Note: you may have an alias record in your Router:
This record tells the server to reroute all mail addressed to joe@mydomain.com to joe5@bigprovdier.com. Since this record has the (default) Relay: prefix, anybody in the world can send messages to joe@mydomain.com and those messages will be successfully relayed to the bigprovdier.com domain. The joe5@bigprovdier.com address will be converted to joe5%bigprovdier.com@relay3.com.via and sent via relay3.com host: the second address transformation does not add the "can relay" marker, but it does not reset the "can relay" marker set during the first transformation:
Operation Applied | Address | Marker |
---|---|---|
Received (Original) address | joe@mydomain.com | NO |
Main Domain (mydomain.com) cut-off: | joe | NO |
Router Record: <joe> = joe5@bigprovdier.com | joe5@bigprovdier.com | YES |
Router Record: NoRelay:bigprovdier.com = bigprovdier.com@relay3.com.via | joe5%bigprovdier.com@relay3.com.via | YES |
SMTP Module: accepted for the host relay3.com | joe5@bigprovdier.com | YES |
When a Server is a member of a Dynamic Cluster, the WebAdmin Network and Queue Settings pages provide links that allow you to switch between the local (server-wide) and the cluster-wide Settings.

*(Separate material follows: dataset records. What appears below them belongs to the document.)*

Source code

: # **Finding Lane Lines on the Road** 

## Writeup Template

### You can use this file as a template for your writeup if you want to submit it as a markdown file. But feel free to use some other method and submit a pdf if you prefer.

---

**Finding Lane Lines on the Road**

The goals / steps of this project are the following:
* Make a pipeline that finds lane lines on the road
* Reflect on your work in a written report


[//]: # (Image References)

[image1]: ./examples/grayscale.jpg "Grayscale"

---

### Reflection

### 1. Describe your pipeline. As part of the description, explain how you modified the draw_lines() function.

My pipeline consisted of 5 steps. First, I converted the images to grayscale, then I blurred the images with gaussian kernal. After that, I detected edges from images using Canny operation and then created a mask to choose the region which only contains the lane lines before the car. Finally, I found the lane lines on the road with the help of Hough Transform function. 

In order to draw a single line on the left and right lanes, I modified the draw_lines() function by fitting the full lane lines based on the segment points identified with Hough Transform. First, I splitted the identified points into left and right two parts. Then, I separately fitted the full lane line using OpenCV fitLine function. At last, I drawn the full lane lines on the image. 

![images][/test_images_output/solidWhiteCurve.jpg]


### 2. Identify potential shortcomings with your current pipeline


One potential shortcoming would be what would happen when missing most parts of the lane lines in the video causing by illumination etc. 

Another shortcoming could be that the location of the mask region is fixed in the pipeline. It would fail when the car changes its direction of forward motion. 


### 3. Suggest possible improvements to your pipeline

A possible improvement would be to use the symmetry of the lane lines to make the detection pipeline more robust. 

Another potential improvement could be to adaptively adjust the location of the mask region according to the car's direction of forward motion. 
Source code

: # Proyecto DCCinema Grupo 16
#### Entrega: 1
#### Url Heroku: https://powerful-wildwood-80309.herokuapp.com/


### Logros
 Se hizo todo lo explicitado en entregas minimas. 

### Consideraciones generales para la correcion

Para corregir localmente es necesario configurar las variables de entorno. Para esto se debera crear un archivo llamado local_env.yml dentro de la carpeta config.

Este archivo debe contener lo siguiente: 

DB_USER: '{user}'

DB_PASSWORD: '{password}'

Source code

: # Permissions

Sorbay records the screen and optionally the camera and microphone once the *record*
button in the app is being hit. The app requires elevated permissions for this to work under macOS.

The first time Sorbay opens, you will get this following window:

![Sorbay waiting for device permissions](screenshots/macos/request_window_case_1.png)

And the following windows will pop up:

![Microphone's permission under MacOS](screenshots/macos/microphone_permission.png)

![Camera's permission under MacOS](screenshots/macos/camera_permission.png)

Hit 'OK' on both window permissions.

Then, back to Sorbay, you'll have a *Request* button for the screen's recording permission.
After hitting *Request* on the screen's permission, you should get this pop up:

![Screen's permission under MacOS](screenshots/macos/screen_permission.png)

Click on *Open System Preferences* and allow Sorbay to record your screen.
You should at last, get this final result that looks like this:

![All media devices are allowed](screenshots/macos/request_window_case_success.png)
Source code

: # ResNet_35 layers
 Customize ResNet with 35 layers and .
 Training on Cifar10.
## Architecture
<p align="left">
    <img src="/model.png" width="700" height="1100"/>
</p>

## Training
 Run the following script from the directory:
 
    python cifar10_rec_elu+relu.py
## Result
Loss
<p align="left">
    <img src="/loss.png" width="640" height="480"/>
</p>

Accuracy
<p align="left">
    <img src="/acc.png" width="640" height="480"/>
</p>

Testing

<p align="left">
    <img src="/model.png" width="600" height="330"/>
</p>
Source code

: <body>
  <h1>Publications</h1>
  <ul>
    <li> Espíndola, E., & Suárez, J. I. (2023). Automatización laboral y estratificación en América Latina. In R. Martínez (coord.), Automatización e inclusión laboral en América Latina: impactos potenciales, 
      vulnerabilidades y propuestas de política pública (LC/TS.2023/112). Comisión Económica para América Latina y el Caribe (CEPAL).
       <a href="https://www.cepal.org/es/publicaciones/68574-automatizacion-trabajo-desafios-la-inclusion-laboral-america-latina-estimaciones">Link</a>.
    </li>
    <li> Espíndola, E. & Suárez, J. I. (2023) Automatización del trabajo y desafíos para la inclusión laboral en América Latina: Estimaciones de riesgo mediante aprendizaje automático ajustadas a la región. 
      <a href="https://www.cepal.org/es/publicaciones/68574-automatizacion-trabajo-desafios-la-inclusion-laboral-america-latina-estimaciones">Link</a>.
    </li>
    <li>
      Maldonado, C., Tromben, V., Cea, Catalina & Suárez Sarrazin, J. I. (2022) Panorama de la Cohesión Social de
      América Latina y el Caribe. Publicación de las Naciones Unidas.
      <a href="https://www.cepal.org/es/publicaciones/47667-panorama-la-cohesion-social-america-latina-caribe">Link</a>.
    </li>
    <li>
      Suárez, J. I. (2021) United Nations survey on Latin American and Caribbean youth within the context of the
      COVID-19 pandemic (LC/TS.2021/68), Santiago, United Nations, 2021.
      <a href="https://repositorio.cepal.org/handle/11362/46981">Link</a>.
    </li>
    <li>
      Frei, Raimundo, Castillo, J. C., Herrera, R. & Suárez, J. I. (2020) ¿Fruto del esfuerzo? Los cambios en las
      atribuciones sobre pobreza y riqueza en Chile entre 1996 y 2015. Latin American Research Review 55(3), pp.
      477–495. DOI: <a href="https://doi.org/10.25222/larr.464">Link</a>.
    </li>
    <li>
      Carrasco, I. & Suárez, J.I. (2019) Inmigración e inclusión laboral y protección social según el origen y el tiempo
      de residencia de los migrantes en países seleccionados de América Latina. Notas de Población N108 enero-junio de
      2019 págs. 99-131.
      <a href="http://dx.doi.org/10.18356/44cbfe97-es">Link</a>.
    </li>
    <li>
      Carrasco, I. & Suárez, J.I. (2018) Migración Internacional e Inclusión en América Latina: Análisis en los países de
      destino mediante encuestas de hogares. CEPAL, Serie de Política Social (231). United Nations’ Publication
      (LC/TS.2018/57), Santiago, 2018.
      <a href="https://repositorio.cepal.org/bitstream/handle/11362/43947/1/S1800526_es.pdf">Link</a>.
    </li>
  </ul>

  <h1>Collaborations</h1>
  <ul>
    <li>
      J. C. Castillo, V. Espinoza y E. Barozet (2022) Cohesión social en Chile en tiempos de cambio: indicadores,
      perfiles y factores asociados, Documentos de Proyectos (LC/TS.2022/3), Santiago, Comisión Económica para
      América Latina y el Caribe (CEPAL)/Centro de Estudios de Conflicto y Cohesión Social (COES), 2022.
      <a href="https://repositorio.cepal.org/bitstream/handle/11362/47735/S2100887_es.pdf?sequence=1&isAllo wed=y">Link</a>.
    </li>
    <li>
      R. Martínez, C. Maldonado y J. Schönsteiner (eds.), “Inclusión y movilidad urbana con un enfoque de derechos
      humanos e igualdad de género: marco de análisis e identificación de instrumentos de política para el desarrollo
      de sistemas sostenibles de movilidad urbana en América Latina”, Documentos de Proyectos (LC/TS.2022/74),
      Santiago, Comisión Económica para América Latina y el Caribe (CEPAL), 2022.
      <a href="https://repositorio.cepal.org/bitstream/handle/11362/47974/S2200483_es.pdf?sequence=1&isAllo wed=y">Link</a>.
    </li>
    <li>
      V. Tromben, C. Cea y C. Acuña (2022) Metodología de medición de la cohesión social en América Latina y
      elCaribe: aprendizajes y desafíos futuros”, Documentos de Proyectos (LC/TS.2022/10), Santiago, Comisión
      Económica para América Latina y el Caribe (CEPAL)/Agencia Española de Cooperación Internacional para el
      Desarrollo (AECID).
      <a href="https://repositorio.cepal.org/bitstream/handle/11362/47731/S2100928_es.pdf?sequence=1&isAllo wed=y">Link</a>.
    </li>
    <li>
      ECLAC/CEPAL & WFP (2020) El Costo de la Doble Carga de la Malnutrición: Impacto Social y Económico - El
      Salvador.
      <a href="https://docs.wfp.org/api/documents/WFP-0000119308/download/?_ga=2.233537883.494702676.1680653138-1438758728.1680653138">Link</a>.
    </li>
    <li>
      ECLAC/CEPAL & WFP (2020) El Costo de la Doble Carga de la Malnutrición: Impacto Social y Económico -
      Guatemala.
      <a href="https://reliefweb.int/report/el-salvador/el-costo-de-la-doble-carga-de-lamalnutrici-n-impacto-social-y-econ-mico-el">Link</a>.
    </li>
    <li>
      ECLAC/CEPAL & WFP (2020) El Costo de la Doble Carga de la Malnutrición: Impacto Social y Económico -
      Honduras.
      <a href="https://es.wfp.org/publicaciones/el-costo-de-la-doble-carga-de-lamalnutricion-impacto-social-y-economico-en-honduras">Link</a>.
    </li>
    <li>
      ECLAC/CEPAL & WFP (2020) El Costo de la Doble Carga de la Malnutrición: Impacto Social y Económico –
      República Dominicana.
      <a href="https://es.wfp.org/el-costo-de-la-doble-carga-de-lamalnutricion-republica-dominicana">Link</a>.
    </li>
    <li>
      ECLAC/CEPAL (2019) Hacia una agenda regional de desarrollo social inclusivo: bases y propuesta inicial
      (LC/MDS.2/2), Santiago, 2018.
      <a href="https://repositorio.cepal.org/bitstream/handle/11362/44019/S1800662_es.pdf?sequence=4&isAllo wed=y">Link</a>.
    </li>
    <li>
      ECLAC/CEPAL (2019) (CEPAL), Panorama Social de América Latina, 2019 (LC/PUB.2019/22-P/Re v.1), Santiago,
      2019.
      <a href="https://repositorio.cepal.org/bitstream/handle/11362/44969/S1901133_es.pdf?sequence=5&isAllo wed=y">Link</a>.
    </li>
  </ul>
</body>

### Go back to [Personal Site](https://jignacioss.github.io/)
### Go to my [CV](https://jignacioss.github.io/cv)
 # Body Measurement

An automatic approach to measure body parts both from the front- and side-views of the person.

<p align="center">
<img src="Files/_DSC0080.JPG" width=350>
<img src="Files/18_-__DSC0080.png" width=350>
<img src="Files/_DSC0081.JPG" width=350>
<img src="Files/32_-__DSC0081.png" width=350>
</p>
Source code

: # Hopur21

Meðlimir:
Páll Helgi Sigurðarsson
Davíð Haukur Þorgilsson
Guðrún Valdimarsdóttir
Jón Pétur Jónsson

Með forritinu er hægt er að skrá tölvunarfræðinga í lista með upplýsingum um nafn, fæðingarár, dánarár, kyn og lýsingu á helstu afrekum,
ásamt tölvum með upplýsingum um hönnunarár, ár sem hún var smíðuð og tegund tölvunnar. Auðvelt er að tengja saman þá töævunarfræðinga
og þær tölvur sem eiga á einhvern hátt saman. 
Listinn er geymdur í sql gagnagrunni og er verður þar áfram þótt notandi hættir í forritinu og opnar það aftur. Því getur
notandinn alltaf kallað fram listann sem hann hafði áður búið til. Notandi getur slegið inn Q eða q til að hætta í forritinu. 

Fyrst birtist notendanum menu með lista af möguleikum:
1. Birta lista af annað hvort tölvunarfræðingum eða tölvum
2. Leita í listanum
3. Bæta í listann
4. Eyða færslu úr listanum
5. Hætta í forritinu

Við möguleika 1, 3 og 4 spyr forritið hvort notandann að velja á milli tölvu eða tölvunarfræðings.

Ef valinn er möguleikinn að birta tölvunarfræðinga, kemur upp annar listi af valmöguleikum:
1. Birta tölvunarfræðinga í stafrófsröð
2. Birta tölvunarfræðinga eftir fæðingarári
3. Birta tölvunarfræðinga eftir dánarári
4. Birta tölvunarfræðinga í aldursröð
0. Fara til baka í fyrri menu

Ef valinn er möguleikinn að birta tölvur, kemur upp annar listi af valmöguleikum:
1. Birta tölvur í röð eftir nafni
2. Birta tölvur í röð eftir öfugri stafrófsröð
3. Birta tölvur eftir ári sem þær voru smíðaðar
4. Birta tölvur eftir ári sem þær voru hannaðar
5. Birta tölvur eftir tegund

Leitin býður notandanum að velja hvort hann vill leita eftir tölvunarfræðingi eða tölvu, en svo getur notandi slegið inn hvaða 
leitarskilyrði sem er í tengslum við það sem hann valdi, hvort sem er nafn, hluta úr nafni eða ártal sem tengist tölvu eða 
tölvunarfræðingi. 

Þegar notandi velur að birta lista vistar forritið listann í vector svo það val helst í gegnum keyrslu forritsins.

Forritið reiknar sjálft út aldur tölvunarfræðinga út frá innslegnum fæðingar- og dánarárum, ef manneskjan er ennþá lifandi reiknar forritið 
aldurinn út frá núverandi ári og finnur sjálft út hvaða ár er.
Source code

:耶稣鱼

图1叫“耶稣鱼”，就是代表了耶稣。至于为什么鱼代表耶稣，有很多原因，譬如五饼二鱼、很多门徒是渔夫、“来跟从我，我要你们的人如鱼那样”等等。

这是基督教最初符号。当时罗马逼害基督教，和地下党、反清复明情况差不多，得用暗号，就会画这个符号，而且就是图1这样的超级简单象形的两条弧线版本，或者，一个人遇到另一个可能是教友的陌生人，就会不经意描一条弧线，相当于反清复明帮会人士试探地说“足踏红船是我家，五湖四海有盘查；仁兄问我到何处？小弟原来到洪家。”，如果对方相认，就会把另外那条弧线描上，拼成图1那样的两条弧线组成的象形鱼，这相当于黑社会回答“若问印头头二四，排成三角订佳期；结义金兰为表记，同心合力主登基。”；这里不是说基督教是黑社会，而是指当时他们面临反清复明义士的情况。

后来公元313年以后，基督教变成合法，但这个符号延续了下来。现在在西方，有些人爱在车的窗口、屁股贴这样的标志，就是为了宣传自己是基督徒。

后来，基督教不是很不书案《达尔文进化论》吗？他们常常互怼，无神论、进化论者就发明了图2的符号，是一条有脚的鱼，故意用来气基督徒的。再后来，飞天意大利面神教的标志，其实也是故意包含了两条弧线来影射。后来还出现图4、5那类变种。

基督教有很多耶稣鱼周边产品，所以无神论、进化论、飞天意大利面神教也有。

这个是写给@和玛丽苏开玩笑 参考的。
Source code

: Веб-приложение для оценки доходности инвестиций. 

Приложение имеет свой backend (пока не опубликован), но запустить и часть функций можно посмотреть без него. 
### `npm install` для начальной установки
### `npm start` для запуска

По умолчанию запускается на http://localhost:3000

The cluster-wide Address Tables (Client IP Addresses, Blacklisted IP Addresses, Unblacklistable IP Addresses) are processed as extenstions of the server-wide tables: an address is considered to be listed if it is included into either the server-wide or into the cluster-wide table.
The cluster-wide "Client By DNS Name" list is processed as an extension of the individual server-wide list of "Client By DNS Name" domain names (if the Detect Clients by DNS Name option is enabled on the cluster-wide page).
The cluster-wide "Blacklist By DNS Name" list is processed as an extension of the individual server-wide list of "Blacklist By DNS Name" domain names (if the Blacklist by DNS Name option is enabled on the cluster-wide page).
The cluster-wide list of "Blacklisted" RBLs is processed as an extension of the individual server-wide RBL server lists. Each server will consult with the locally-specified RBL servers first, then it will consult with the RBL servers specified in the cluster-wide settings.
The cluster-wide "Banned" settings are processed as extensions of the server-wide settings: a message is banned if its header or body line is listed in the server-wide or in the cluster-wide settings.